The lives of thousands of men across Europe and is the most frequent non-skin male malignancy in Western countries are affected by prostate cancer (PC). PC is diagnosed around every 3 minutes with 190,000 new cases detected every year in the USA . Because of the worldwide trend for increased longevity in the general population, and the improved level of detection due to routine prostate-specific antigen tests PC incidence is greatly increasing. Both external-beam radiotherapy (EBRT) and brachytherapy (BT) can be offered as curative options. Decrease in libido and ejaculation problems occur in 90% and 6080%, respectively. Although, most of these studies are retrospective, the explanation of ED is not clear and often only one question about sexual functioning is asked.

ED
The only treatment modality for post-radiation ED was the use of intracavernosal injections that were effective in most of the patients before sildenafil citrate (Viagra®) was introduced. The efficacy of sildenafil in open-label studies was reported in 80% of the patients after BT and in up to 90% of patients after EBRT. Sildenafil improved erections significantly as compared to placebo in the only double-blind study recently performed; 90% of the patients needed the 100 mg-dose.
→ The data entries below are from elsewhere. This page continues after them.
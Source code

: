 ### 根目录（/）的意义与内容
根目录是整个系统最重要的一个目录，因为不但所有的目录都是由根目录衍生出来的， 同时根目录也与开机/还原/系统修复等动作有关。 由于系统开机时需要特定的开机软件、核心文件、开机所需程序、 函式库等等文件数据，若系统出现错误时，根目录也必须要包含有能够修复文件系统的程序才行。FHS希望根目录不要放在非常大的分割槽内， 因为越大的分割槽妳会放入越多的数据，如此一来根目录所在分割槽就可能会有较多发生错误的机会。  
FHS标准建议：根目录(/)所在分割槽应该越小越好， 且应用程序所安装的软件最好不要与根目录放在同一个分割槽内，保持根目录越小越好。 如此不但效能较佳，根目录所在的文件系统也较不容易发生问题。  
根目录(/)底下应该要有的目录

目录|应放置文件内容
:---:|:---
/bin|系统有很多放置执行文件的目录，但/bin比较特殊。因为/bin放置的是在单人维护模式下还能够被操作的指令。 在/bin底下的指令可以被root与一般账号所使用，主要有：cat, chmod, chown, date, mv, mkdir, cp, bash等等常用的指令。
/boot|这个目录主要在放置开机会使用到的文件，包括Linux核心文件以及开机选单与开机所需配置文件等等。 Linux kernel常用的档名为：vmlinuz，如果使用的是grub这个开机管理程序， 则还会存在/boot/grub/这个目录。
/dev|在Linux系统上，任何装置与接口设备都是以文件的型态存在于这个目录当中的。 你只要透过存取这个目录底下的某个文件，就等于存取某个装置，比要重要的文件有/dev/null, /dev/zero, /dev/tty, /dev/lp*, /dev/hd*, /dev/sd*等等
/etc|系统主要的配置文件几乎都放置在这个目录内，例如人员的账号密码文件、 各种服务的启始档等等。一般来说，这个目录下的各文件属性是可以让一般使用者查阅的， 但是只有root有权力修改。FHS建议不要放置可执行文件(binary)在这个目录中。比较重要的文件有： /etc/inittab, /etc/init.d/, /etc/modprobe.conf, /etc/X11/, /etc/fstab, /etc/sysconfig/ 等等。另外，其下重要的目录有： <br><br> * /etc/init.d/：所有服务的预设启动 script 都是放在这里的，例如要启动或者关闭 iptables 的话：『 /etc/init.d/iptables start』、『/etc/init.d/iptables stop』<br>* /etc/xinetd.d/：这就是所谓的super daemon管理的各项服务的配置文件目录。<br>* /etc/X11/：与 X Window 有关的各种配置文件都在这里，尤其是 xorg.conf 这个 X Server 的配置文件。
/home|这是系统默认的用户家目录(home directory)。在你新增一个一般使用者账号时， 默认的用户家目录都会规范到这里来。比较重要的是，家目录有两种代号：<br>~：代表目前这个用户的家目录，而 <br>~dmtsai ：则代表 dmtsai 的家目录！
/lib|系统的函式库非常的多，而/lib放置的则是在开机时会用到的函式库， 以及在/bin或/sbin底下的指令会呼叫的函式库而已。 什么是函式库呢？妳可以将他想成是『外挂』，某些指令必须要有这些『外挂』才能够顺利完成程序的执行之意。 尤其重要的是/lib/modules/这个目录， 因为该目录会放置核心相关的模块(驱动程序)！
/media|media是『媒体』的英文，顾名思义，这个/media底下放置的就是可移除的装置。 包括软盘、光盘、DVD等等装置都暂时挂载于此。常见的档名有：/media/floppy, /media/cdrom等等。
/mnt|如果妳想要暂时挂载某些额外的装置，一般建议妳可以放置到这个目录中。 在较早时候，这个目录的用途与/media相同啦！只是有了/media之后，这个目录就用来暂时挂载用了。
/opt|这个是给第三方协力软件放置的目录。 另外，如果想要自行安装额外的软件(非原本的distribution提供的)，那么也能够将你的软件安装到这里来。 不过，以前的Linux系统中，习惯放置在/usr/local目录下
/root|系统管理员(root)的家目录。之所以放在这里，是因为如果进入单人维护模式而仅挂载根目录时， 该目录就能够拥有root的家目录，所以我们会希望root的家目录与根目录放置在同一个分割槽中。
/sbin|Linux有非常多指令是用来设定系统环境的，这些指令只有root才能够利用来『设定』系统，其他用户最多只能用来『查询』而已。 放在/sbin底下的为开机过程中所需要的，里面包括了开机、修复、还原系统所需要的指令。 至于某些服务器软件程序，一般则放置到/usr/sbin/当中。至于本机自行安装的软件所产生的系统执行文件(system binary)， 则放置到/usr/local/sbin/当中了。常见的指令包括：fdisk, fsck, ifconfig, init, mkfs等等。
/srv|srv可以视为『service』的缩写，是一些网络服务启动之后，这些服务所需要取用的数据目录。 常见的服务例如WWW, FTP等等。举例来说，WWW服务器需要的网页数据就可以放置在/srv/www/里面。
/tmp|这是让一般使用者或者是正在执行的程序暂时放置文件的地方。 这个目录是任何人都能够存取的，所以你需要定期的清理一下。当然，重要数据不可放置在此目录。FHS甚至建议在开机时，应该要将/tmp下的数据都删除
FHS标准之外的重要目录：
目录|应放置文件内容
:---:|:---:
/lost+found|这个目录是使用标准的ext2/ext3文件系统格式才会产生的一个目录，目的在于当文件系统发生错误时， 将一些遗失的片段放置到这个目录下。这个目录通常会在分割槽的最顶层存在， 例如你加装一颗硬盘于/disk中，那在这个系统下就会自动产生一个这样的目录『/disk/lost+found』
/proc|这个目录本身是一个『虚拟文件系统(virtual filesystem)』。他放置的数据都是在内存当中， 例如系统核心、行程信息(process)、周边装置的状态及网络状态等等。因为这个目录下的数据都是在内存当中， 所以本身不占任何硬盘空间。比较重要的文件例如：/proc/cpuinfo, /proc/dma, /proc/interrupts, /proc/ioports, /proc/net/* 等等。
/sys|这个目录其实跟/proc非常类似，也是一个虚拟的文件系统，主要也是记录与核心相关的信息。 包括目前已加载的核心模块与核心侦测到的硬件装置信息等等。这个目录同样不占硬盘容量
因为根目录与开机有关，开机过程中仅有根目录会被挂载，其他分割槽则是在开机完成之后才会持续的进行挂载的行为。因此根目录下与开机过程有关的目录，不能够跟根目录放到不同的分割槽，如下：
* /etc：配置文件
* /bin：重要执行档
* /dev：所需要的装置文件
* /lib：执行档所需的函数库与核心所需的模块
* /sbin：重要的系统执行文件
Side effects were moderate or mild.

Sexual dysfunction after radiation for PC has been frequently undervalued. Patients should be informed about effective treatments for ED and offered sexual counseling.

Pharmacological Treatment of Ejaculatory Disorders
One of the most common male sexual disorders and extends from premature ejaculation, through inhibited ejaculation to a complete inability to ejaculate, anejaculation, and includes retrograde ejaculation is ejaculatory dysfunction. The final phase of the sexual response cycle is constituted by orgasm and ejaculation. In normal ante-grade ejaculationemission, ejection and orgasm are 3 basic mechanisms involved. In this cascade of events ejaculatory dysfunction can result from disruption at any point.

A reflex comprising sensory receptors and areas, afferent pathways, cerebral sensory areas, cerebral motor centres, spinal motor centres and efferent pathways is ejaculation. A complex interplay between central serotonergic and dopaminergic neurons with secondary involvement of cholinergic, adrenergic, nitrergic, oxytocinergic and GABAergic neurons predominantly controls the ejaculatory reflex. Seminal emission and ejection are integrated by several forebrain structures including the medial preoptic area (MPOA) and the nucleus paragigantocellularis (nPGi) into the complex pattern of copulatory behaviour.

Male rat studies demonstrate that serotonin 5-HT2C and 5-HT1A receptors determine the speed of ejaculation and they are involved in the ejaculatory process. Ejaculation in male rats whereas stimulation of postsynaptic 5-HT1A receptors resulted in shorter ejaculation latency agonists delayed by stimulation of 5-HT2C receptors with non-selective 5-HT2C. Selective serotonin re-uptake inhibitors (SSRIs) administration results in active presynaptic membrane 5-HT transporters blockade and delay ejaculation and the resultant higher synaptic cleft levels of 5-HT activate post-synaptic 5-HT2C and 5-HT1A receptors.